EXERCISE BRIEF |
Whenever a line in the data holds the string "Manning", copy that line.

RECORDS FOR THE EXERCISE |
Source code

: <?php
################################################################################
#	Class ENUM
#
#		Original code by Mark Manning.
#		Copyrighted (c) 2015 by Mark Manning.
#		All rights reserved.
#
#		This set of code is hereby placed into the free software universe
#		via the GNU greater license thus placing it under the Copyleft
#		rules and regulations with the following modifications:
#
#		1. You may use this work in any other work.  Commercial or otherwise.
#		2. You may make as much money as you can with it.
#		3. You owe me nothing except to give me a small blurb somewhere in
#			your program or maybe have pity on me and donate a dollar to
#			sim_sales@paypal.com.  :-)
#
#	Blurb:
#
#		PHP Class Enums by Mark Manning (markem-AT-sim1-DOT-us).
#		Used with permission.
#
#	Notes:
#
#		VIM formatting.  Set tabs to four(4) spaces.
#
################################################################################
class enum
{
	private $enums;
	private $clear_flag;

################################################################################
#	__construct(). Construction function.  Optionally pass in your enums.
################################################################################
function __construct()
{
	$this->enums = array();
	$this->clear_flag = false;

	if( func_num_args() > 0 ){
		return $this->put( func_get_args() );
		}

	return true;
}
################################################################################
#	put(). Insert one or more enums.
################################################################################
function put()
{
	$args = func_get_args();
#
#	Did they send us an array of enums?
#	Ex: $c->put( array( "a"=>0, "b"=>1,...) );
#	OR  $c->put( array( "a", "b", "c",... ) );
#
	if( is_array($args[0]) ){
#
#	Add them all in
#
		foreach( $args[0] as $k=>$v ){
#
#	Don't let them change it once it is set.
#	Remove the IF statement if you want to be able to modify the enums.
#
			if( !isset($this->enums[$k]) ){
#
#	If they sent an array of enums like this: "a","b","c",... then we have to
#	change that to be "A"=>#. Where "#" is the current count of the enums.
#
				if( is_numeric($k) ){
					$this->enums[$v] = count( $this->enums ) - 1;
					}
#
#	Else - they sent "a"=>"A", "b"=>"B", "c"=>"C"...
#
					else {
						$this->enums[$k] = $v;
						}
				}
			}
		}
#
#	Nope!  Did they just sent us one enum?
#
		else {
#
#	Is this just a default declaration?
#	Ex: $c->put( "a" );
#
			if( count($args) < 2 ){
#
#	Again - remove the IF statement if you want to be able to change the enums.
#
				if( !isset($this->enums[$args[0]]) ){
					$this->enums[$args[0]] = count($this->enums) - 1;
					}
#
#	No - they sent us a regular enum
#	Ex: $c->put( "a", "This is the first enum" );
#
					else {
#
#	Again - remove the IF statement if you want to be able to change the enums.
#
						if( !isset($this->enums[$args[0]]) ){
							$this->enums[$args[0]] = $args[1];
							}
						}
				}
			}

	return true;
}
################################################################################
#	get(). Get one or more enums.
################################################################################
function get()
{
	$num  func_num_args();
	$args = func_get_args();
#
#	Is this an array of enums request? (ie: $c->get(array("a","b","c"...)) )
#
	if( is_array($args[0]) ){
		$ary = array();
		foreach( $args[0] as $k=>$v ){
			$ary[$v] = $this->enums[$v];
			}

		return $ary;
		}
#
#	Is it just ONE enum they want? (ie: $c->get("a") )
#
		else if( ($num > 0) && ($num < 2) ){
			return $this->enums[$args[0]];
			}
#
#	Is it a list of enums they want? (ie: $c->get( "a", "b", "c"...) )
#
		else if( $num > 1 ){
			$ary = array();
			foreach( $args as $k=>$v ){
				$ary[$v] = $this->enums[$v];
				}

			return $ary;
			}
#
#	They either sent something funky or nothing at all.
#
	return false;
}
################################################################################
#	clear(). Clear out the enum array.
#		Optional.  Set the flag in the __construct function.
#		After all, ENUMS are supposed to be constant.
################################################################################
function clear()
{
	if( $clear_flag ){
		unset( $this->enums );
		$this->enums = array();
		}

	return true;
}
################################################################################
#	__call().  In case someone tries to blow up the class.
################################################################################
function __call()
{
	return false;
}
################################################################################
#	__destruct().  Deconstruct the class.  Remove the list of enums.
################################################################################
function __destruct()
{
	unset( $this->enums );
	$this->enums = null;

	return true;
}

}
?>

TASK SOLUTION |
#		Original code by Mark Manning.
#		Copyrighted (c) 2015 by Mark Manning.
#		PHP Class Enums by Mark Manning (markem-AT-sim1-DOT-us).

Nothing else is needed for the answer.